20th Oct 2014
Hotels are extremely complicated projects that require very detailed and efficient planning in order to be successful. You cannot, in other words, simply decide a large building will now be a hotel. As many people participating in the “sharing economy” and renting out rooms in their homes are discovering, even the smallest one-room hotel requires a great deal of work to be made successful.
The Core of Hotel Planning: Land, Building Use and Zoning Laws
The most fundamental aspect of hotel planning is the use of the property itself, which requires an understanding of:
- Zoning laws, if the building was not operated as a hotel previously.
- Costs and decisions regarding renovations and conversions.
- Location as regards access to travel hubs, downtowns and business centers, and tourist or convention areas.
If building a “ground up” hotel from scratch, there are additional concerns:
- Zoning changes can take up to two years to secure if the property in question is not currently zoned for hospitality, and will be subject to public comment and hearings.
- Local residents, community organizations and other entities have a long list of legal means by which to delay or force changes onto a proposed new hotel project.

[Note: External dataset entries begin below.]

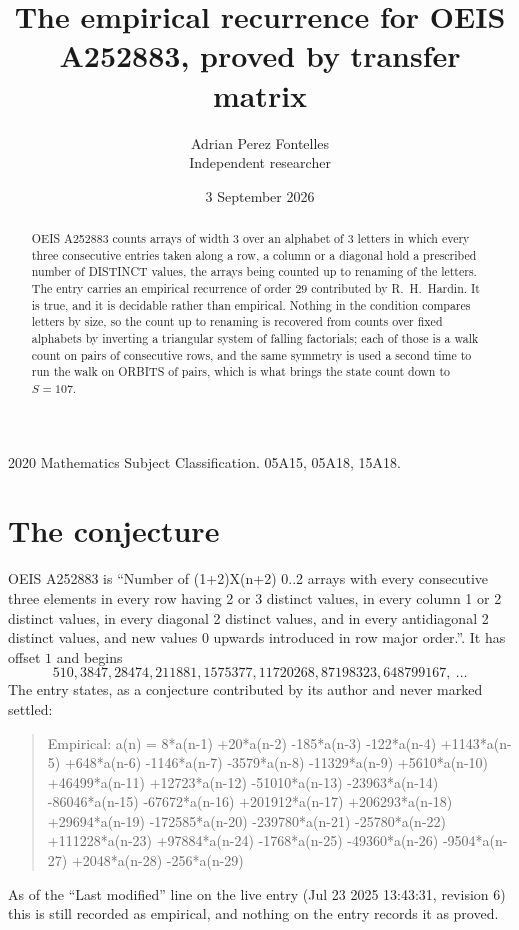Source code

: \documentclass[11pt,a4paper]{article}
\title{The empirical recurrence for OEIS A252883, proved by transfer matrix}
\author{Adrian Perez Fontelles\\ \small Independent researcher}
\date{3 September 2026}
\theoremstyle{plain}
\theoremstyle{definition}
\begin{document}
\maketitle

\begin{abstract}
OEIS A252883 counts arrays of width $3$ over an alphabet of $3$ letters in which every three
consecutive entries taken along a row, a column or a diagonal hold a prescribed number of
DISTINCT values, the arrays being counted up to renaming of the letters. The entry carries an
empirical recurrence of order $29$ contributed by R.~H.~Hardin. It is true, and it is
decidable rather than empirical. Nothing in the condition compares letters by size, so the
count up to renaming is recovered from counts over fixed alphabets by inverting a triangular
system of falling factorials; each of those is a walk count on pairs of consecutive rows, and
the same symmetry is used a second time to run the walk on ORBITS of pairs, which is what
brings the state count down to $S=107$.
\end{abstract}

\noindent\small 2020 Mathematics Subject Classification. 05A15, 05A18, 15A18.\normalsize

\section{The conjecture}

OEIS A252883 is ``Number of (1+2)X(n+2) 0..2 arrays with every consecutive three elements in every row having 2 or 3 distinct values, in every column 1 or 2 distinct values, in every diagonal 2 distinct values, and in every antidiagonal 2 distinct values, and new values 0 upwards introduced in row major order.''. It has offset $1$ and begins
\[
510, 3847, 28474, 211881, 1575377, 11720268, 87198323, 648799167,\ \dots
\]
The entry states, as a conjecture contributed by its author and never marked settled:
\begin{quote}
Empirical: a(n) = 8*a(n-1) +20*a(n-2) -185*a(n-3) -122*a(n-4) +1143*a(n-5) +648*a(n-6) -1146*a(n-7) -3579*a(n-8) -11329*a(n-9) +5610*a(n-10) +46499*a(n-11) +12723*a(n-12) -51010*a(n-13) -23963*a(n-14) -86046*a(n-15) -67672*a(n-16) +201912*a(n-17) +206293*a(n-18) +29694*a(n-19) -172585*a(n-20) -239780*a(n-21) -25780*a(n-22) +111228*a(n-23) +97884*a(n-24) -1768*a(n-25) -49360*a(n-26) -9504*a(n-27) +2048*a(n-28) -256*a(n-29)
\end{quote}
As of the ``Last modified'' line on the live entry (Jul 23 2025 13:43:31, revision 6) this is still
recorded as empirical, and nothing on the entry records it as proved.
\end{document}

Hotel Planning and Practical Concerns
A hotel is a place where human beings come for shelter, comfort and other amenities. Proper planning will include consideration of:
- Balance between capacity and comfort of guests.
- Offered amenities, facilities and services.
- Local business affiliations, notably gyms, restaurants and other commonly requested services.
- Fire law and safety, including the decision to go above and beyond legal requirements for safety.
- Staff sourcing; building a hotel in an area without a source of trained and experienced employees can cause long-term problems.
Proper hotel planning begins long before construction, and never ends.